*What to do*.
Look through the listing below and report every line that contains "marge".

---

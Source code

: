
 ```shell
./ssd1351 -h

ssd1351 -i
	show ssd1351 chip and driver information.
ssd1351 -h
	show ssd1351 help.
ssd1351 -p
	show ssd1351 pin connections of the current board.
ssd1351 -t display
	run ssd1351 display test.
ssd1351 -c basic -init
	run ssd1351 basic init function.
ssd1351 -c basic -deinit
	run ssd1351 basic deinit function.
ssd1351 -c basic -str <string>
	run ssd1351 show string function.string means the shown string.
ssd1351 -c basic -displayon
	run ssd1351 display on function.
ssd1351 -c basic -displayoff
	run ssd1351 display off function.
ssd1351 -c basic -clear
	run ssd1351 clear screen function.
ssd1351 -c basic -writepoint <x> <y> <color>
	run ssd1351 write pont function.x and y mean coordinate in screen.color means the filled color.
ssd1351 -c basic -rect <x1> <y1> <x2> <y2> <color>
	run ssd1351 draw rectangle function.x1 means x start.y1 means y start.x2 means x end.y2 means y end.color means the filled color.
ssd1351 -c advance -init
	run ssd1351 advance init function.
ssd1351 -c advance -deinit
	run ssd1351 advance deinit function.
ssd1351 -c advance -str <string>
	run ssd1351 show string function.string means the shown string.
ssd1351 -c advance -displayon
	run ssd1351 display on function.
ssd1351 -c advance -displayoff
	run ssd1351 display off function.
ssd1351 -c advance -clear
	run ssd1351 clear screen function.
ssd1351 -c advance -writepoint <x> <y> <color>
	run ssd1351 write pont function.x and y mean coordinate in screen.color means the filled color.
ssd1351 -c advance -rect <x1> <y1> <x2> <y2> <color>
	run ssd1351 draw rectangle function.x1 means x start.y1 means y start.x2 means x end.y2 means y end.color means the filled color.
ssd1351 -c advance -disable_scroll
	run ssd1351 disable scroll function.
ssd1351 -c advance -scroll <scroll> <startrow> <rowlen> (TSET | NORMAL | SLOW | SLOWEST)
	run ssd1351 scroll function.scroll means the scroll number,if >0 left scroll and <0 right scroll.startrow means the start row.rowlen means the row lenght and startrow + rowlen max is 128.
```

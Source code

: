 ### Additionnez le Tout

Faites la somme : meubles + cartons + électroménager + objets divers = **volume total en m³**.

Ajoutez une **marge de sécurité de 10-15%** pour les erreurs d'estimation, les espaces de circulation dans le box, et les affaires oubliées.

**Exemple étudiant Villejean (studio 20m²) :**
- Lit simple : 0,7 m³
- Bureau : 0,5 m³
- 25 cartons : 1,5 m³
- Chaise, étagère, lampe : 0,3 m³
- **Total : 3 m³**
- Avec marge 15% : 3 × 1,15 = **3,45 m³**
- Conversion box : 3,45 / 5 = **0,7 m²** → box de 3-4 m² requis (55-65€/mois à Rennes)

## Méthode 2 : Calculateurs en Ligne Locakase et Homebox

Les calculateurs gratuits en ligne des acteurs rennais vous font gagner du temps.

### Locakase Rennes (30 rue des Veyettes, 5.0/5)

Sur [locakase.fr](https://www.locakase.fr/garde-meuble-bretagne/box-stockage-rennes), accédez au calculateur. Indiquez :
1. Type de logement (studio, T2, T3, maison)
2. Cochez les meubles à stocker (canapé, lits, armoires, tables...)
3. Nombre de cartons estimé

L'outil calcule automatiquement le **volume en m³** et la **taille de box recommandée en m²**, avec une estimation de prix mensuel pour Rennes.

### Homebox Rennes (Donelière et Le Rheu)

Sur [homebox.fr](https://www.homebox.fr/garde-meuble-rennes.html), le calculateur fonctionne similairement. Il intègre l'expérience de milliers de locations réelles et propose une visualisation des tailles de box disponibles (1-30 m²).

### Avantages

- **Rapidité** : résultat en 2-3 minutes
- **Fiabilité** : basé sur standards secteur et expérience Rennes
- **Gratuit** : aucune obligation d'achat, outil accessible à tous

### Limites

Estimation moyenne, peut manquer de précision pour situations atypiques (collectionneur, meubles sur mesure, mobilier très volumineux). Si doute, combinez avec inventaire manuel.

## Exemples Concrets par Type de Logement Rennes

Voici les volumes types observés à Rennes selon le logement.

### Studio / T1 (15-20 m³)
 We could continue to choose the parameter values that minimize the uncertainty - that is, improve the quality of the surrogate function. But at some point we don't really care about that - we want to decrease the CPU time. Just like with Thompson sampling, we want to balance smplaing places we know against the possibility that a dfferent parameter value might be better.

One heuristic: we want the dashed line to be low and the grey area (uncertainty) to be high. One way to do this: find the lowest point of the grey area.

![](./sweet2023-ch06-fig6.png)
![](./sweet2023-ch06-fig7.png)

---

*Exercise result*.
Ajoutez une **marge de sécurité de 10-15%** pour les erreurs d'estimation, les espaces de circulation dans le box, et les affaires oubliées.
- Avec marge 15% : 3 × 1,15 = **3,45 m³**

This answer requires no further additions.